[WORK INSTRUCTION]: Below, find the line containing "## indexation" and the line containing "tue buy dog food @chores"; reproduce exactly those two and every line between them, omitting pictures.

*** DATA LISTING ***

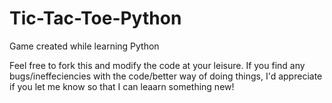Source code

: # Tic-Tac-Toe-Python
Game created while learning Python

Feel free to fork this and modify the code at your leisure. If you find any bugs/ineffeciencies with the code/better way of doing things, I'd appreciate if you let me know so that I can leaarn something new!
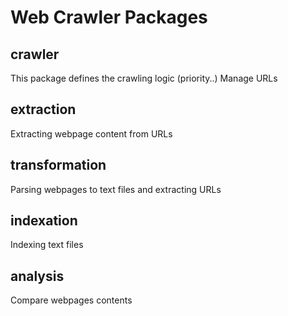 # Web Crawler Packages

## crawler
This package defines the crawling logic (priority..)
Manage URLs


## extraction
Extracting webpage content from URLs


## transformation
Parsing webpages to text files and extracting URLs 
  
  
## indexation
Indexing text files


## analysis
Compare webpages contents
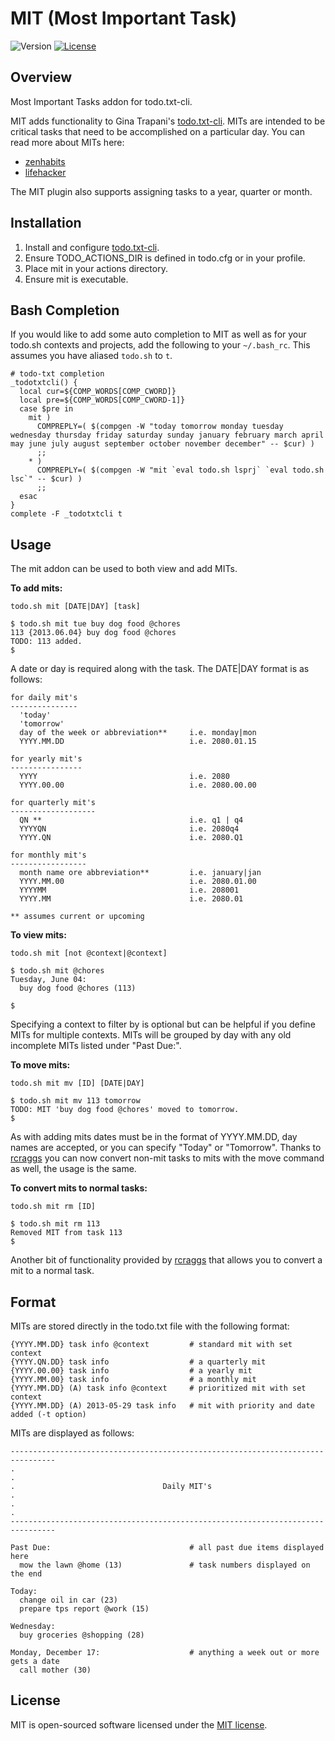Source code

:MIT (Most Important Task)
=========================

![Version](https://img.shields.io/badge/version-2.0-green.svg)
[![License](https://img.shields.io/badge/license-MIT-blue.svg)](http://opensource.org/licenses/MIT)

Overview
--------

Most Important Tasks addon for todo.txt-cli.

MIT adds functionality to Gina Trapani's [todo.txt-cli](https://github.com/ginatrapani/todo.txt-cli).  MITs are intended to be critical tasks that need to be accomplished on a particular day.  You can read more about MITs here:

* [zenhabits](http://zenhabits.net/purpose-your-day-most-important-task/)
* [lifehacker](http://lifehacker.com/software/top/geek-to-live--control-your-workday-187074.php)

The MIT plugin also supports assigning tasks to a year, quarter or month.

Installation
------------

1. Install and configure [todo.txt-cli](https://github.com/ginatrapani/todo.txt-cli).
2. Ensure TODO_ACTIONS_DIR is defined in todo.cfg or in your profile.
3. Place mit in your actions directory.
4. Ensure mit is executable.

Bash Completion
---------------

If you would like to add some auto completion to MIT as well as for your todo.sh contexts and projects, add the following to your `~/.bash_rc`.  This assumes you have aliased `todo.sh` to `t`.

    # todo-txt completion
    _todotxtcli() {
      local cur=${COMP_WORDS[COMP_CWORD]}
      local pre=${COMP_WORDS[COMP_CWORD-1]}
      case $pre in
        mit )
          COMPREPLY=( $(compgen -W "today tomorrow monday tuesday wednesday thursday friday saturday sunday january february march april may june july august september october november december" -- $cur) )
          ;;
        * )
          COMPREPLY=( $(compgen -W "mit `eval todo.sh lsprj` `eval todo.sh lsc`" -- $cur) )
          ;;
      esac
    }
    complete -F _todotxtcli t

Usage
-----

The mit addon can be used to both view and add MITs.

__To add mits:__

    todo.sh mit [DATE|DAY] [task]

    $ todo.sh mit tue buy dog food @chores
    113 {2013.06.04} buy dog food @chores
    TODO: 113 added.
    $

A date or day is required along with the task.  The DATE|DAY format is as follows:

    for daily mit's
    ---------------
      'today'
      'tomorrow'
      day of the week or abbreviation**     i.e. monday|mon
      YYYY.MM.DD                            i.e. 2080.01.15
    
    for yearly mit's
    ----------------
      YYYY                                  i.e. 2080
      YYYY.00.00                            i.e. 2080.00.00

    for quarterly mit's
    -------------------
      QN **                                 i.e. q1 | q4
      YYYYQN                                i.e. 2080q4
      YYYY.QN                               i.e. 2080.Q1

    for monthly mit's
    -----------------
      month name ore abbreviation**         i.e. january|jan
      YYYY.MM.00                            i.e. 2080.01.00
      YYYYMM                                i.e. 208001
      YYYY.MM                               i.e. 2080.01

    ** assumes current or upcoming

__To view mits:__

    todo.sh mit [not @context|@context]

    $ todo.sh mit @chores
    Tuesday, June 04:
      buy dog food @chores (113)

    $

Specifying a context to filter by is optional but can be helpful if you define MITs for multiple contexts.  MITs will be grouped by day with any old incomplete MITs listed under "Past Due:".

__To move mits:__

    todo.sh mit mv [ID] [DATE|DAY]

    $ todo.sh mit mv 113 tomorrow
    TODO: MIT 'buy dog food @chores' moved to tomorrow.
    $

As with adding mits dates must be in the format of YYYY.MM.DD, day names are accepted, or you can specify "Today" or "Tomorrow".  Thanks to [rcraggs](https://github.com/rcraggs) you can now convert non-mit tasks to mits with the move command as well, the usage is the same.

__To convert mits to normal tasks:__

    todo.sh mit rm [ID]

    $ todo.sh mit rm 113
    Removed MIT from task 113
    $

  Another bit of functionality provided by [rcraggs](https://github.com/rcraggs) that allows you to convert a mit to a normal task.

Format
------

MITs are stored directly in the todo.txt file with the following format:

    {YYYY.MM.DD} task info @context         # standard mit with set context
    {YYYY.QN.DD} task info                  # a quarterly mit
    {YYYY.00.00} task info                  # a yearly mit
    {YYYY.MM.00} task info                  # a monthly mit
    {YYYY.MM.DD} (A) task info @context     # prioritized mit with set context
    {YYYY.MM.DD} (A) 2013-05-29 task info   # mit with priority and date added (-t option)


MITs are displayed as follows:

    --------------------------------------------------------------------------------
    .                                                                              .
    .                                 Daily MIT's                                  .
    .                                                                              .
    --------------------------------------------------------------------------------

    Past Due:                               # all past due items displayed here
      mow the lawn @home (13)               # task numbers displayed on the end

    Today:
      change oil in car (23)
      prepare tps report @work (15)

    Wednesday:
      buy groceries @shopping (28)

    Monday, December 17:                    # anything a week out or more gets a date
      call mother (30)

License
-------

MIT is open-sourced software licensed under the [MIT license](http://opensource.org/licenses/MIT).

*** End of DATA LISTING ***

[COMPLETED EXERCISE]:
## indexation
Indexing text files


## analysis
Compare webpages contents
Source code

:MIT (Most Important Task)
=========================

![Version](https://img.shields.io/badge/version-2.0-green.svg)
[![License](https://img.shields.io/badge/license-MIT-blue.svg)](http://opensource.org/licenses/MIT)

Overview
--------

Most Important Tasks addon for todo.txt-cli.

MIT adds functionality to Gina Trapani's [todo.txt-cli](https://github.com/ginatrapani/todo.txt-cli).  MITs are intended to be critical tasks that need to be accomplished on a particular day.  You can read more about MITs here:

* [zenhabits](http://zenhabits.net/purpose-your-day-most-important-task/)
* [lifehacker](http://lifehacker.com/software/top/geek-to-live--control-your-workday-187074.php)

The MIT plugin also supports assigning tasks to a year, quarter or month.

Installation
------------

1. Install and configure [todo.txt-cli](https://github.com/ginatrapani/todo.txt-cli).
2. Ensure TODO_ACTIONS_DIR is defined in todo.cfg or in your profile.
3. Place mit in your actions directory.
4. Ensure mit is executable.

Bash Completion
---------------

If you would like to add some auto completion to MIT as well as for your todo.sh contexts and projects, add the following to your `~/.bash_rc`.  This assumes you have aliased `todo.sh` to `t`.

    # todo-txt completion
    _todotxtcli() {
      local cur=${COMP_WORDS[COMP_CWORD]}
      local pre=${COMP_WORDS[COMP_CWORD-1]}
      case $pre in
        mit )
          COMPREPLY=( $(compgen -W "today tomorrow monday tuesday wednesday thursday friday saturday sunday january february march april may june july august september october november december" -- $cur) )
          ;;
        * )
          COMPREPLY=( $(compgen -W "mit `eval todo.sh lsprj` `eval todo.sh lsc`" -- $cur) )
          ;;
      esac
    }
    complete -F _todotxtcli t

Usage
-----

The mit addon can be used to both view and add MITs.

__To add mits:__

    todo.sh mit [DATE|DAY] [task]

    $ todo.sh mit tue buy dog food @chores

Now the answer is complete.